Given information »
# # # # # # #
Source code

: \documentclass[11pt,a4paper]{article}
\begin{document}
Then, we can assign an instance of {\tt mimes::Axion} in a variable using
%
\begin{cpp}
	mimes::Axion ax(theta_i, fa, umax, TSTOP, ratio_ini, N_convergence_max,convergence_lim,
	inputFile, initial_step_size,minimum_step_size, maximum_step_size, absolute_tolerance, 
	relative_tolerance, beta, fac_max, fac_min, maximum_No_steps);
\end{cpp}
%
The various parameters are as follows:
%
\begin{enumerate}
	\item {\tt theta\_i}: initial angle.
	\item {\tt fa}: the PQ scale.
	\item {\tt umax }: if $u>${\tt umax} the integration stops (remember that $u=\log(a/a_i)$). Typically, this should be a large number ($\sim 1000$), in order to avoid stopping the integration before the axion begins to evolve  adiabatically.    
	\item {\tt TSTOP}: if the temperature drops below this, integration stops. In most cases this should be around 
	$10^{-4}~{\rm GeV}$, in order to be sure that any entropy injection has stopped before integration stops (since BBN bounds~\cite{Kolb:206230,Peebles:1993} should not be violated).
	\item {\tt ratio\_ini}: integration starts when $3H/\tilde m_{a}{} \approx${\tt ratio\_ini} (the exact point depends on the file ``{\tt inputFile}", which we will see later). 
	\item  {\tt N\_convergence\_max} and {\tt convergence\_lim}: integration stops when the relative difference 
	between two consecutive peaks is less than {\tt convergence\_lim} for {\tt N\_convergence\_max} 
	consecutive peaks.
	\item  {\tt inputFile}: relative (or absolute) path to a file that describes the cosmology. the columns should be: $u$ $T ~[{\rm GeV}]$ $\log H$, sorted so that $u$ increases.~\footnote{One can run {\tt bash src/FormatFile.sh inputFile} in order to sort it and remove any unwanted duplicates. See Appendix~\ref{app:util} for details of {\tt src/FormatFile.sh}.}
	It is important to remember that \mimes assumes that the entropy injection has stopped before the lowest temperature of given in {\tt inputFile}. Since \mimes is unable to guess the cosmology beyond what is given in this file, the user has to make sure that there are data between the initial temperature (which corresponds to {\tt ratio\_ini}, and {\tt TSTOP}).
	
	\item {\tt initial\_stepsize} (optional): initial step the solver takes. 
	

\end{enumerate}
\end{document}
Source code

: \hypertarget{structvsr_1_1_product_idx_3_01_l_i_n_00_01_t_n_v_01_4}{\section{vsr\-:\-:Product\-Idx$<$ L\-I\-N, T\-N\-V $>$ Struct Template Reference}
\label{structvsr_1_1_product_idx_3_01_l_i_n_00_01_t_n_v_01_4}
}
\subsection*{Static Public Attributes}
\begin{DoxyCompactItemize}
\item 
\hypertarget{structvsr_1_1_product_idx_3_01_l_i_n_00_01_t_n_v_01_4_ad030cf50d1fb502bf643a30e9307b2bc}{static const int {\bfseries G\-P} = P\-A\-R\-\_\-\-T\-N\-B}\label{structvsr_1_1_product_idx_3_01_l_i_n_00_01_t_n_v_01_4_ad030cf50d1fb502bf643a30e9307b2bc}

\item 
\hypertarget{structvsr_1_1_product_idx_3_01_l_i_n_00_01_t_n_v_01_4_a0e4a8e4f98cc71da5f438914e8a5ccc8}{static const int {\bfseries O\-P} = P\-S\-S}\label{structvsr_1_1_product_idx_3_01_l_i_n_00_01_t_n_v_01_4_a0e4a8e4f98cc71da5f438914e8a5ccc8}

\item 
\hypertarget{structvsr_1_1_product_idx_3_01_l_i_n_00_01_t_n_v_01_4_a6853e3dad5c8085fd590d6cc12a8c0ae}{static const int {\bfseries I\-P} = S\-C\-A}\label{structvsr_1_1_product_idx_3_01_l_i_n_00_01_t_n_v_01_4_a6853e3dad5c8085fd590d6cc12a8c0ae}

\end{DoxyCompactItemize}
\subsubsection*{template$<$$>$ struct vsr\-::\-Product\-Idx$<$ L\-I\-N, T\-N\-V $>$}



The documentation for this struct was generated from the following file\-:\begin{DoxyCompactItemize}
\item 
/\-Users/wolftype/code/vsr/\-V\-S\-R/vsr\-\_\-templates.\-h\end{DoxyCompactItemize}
# # # # # # #
Goal of the exercise » Your answer must be the full listing above, printed exactly as it stands.

Response to the exercise »
Source code

: \documentclass[11pt,a4paper]{article}
\begin{document}
Then, we can assign an instance of {\tt mimes::Axion} in a variable using
%
\begin{cpp}
	mimes::Axion ax(theta_i, fa, umax, TSTOP, ratio_ini, N_convergence_max,convergence_lim,
	inputFile, initial_step_size,minimum_step_size, maximum_step_size, absolute_tolerance, 
	relative_tolerance, beta, fac_max, fac_min, maximum_No_steps);
\end{cpp}
%
The various parameters are as follows:
%
\begin{enumerate}
	\item {\tt theta\_i}: initial angle.
	\item {\tt fa}: the PQ scale.
	\item {\tt umax }: if $u>${\tt umax} the integration stops (remember that $u=\log(a/a_i)$). Typically, this should be a large number ($\sim 1000$), in order to avoid stopping the integration before the axion begins to evolve  adiabatically.    
	\item {\tt TSTOP}: if the temperature drops below this, integration stops. In most cases this should be around 
	$10^{-4}~{\rm GeV}$, in order to be sure that any entropy injection has stopped before integration stops (since BBN bounds~\cite{Kolb:206230,Peebles:1993} should not be violated).
	\item {\tt ratio\_ini}: integration starts when $3H/\tilde m_{a}{} \approx${\tt ratio\_ini} (the exact point depends on the file ``{\tt inputFile}", which we will see later). 
	\item  {\tt N\_convergence\_max} and {\tt convergence\_lim}: integration stops when the relative difference 
	between two consecutive peaks is less than {\tt convergence\_lim} for {\tt N\_convergence\_max} 
	consecutive peaks.
	\item  {\tt inputFile}: relative (or absolute) path to a file that describes the cosmology. the columns should be: $u$ $T ~[{\rm GeV}]$ $\log H$, sorted so that $u$ increases.~\footnote{One can run {\tt bash src/FormatFile.sh inputFile} in order to sort it and remove any unwanted duplicates. See Appendix~\ref{app:util} for details of {\tt src/FormatFile.sh}.}
	It is important to remember that \mimes assumes that the entropy injection has stopped before the lowest temperature of given in {\tt inputFile}. Since \mimes is unable to guess the cosmology beyond what is given in this file, the user has to make sure that there are data between the initial temperature (which corresponds to {\tt ratio\_ini}, and {\tt TSTOP}).
	
	\item {\tt initial\_stepsize} (optional): initial step the solver takes. 
	

\end{enumerate}
\end{document}
Source code

: \hypertarget{structvsr_1_1_product_idx_3_01_l_i_n_00_01_t_n_v_01_4}{\section{vsr\-:\-:Product\-Idx$<$ L\-I\-N, T\-N\-V $>$ Struct Template Reference}
\label{structvsr_1_1_product_idx_3_01_l_i_n_00_01_t_n_v_01_4}
}
\subsection*{Static Public Attributes}
\begin{DoxyCompactItemize}
\item 
\hypertarget{structvsr_1_1_product_idx_3_01_l_i_n_00_01_t_n_v_01_4_ad030cf50d1fb502bf643a30e9307b2bc}{static const int {\bfseries G\-P} = P\-A\-R\-\_\-\-T\-N\-B}\label{structvsr_1_1_product_idx_3_01_l_i_n_00_01_t_n_v_01_4_ad030cf50d1fb502bf643a30e9307b2bc}

\item 
\hypertarget{structvsr_1_1_product_idx_3_01_l_i_n_00_01_t_n_v_01_4_a0e4a8e4f98cc71da5f438914e8a5ccc8}{static const int {\bfseries O\-P} = P\-S\-S}\label{structvsr_1_1_product_idx_3_01_l_i_n_00_01_t_n_v_01_4_a0e4a8e4f98cc71da5f438914e8a5ccc8}

\item 
\hypertarget{structvsr_1_1_product_idx_3_01_l_i_n_00_01_t_n_v_01_4_a6853e3dad5c8085fd590d6cc12a8c0ae}{static const int {\bfseries I\-P} = S\-C\-A}\label{structvsr_1_1_product_idx_3_01_l_i_n_00_01_t_n_v_01_4_a6853e3dad5c8085fd590d6cc12a8c0ae}

\end{DoxyCompactItemize}
\subsubsection*{template$<$$>$ struct vsr\-::\-Product\-Idx$<$ L\-I\-N, T\-N\-V $>$}



The documentation for this struct was generated from the following file\-:\begin{DoxyCompactItemize}
\item 
/\-Users/wolftype/code/vsr/\-V\-S\-R/vsr\-\_\-templates.\-h\end{DoxyCompactItemize}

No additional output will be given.